Outro ponto interessante é dizer que uma startup é um ato de fé. Gostei disso porque no momento é tudo o que tenho com o que estou fazendo: fé! Fé de que vou conseguir terminar as coisas e alguém vai se interessar pelo que estou fazendo e vai querer me dar dinheiro por isso.
Essas duas citações, para mencionar apenas essas, pude comprovar na prática, principalmente na penúltima empresa em que estive que era uma startup. Era um sonho de um dos fundadores que se associou com um outro muito bem relacionado no mercado e que tinha todos os contatos. Mas era isso o que eram. Idealistas. Não tinham a menor experiência em administração de uma empresa ou condução de projetos principalmente em TI. Nenhum dos dois sequer tinha alguma formação técnica de modo que pudessem "ajudar" no dia-a-dia da coisa.
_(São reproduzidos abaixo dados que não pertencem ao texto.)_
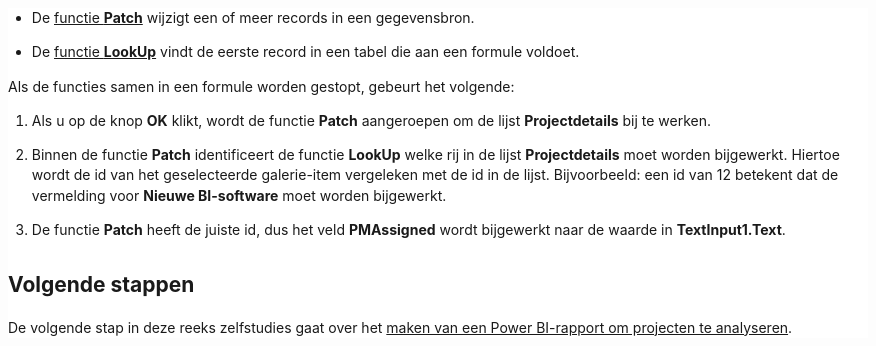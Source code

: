 * De [functie **Patch**](functions/function-patch.md) wijzigt een of meer records in een gegevensbron.

* De [functie **LookUp**](functions/function-filter-lookup.md) vindt de eerste record in een tabel die aan een formule voldoet.

Als de functies samen in een formule worden gestopt, gebeurt het volgende:

1. Als u op de knop **OK** klikt, wordt de functie **Patch** aangeroepen om de lijst **Projectdetails** bij te werken.

2. Binnen de functie **Patch** identificeert de functie **LookUp** welke rij in de lijst **Projectdetails** moet worden bijgewerkt. Hiertoe wordt de id van het geselecteerde galerie-item vergeleken met de id in de lijst. Bijvoorbeeld: een id van 12 betekent dat de vermelding voor **Nieuwe BI-software** moet worden bijgewerkt.

3. De functie **Patch** heeft de juiste id, dus het veld **PMAssigned** wordt bijgewerkt naar de waarde in **TextInput1.Text**.

## <a name="next-steps"></a>Volgende stappen
De volgende stap in deze reeks zelfstudies gaat over het [maken van een Power BI-rapport om projecten te analyseren](sharepoint-scenario-build-report.md).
Mas tinham ótimos recursos e conseguiram contratar bons administradores. Mas não os permitiam realizar o trabalho para o qual foram contratados. E a coisa está lá, patinando até hoje.
Fundadores não devem ser mais do que isto. Quando a coisa vira, quando a ideia é aceita, quando alguém compra a ideia, essas pessoas precisam sair da frente e deixar que outros continuem seu trabalho pelo bem da ideia, da futura empresa e, principalmente, dos seus bolsos, afinal, eles ainda estão pagando por tudo isso.
E fiquei pensando porque eles faziam isso. Cheguei a alguns pontos como, por exemplo, medo. Medo de que a ideia deles não fosse aceita ou que não desse em nada. Desconfiança de que as pessoas que eles contrataram não fossem capazes de cumprir com o que foi demandado e que eles descobrissem tarde demais de modo irreversível de que tudo tinha dado errado.
Mas Orgulho e Mediocridade foi o que mais ferrou tudo. Orgulho de um dos fundadores em querer ter todo o conhecimento para fazer tudo sozinho o tempo todo. Ele queria ter a ideia, programar, vender, administrar, etc. E seu orgulho era tão forte que começou a frear a empresa e a dar prejuízo. E então a Mediocridade do outro fundador. Mediocridade essa que não lhe permitia ver as economias burras, a falta de tato, as ações idiotas do outro fundador atrapalhando a vida das equipes técnicas e acredito mesmo que até hoje ele esteja usando o outro lado do papel higiênico para economizar. Espero que com isto tenha sobrado algum fundo.
E fiquei então lembrando de todos os outros lugares por onde passei e que essas duas palavras, juntas ou não, estavam sempre presentes: Orgulho e Mediocridade.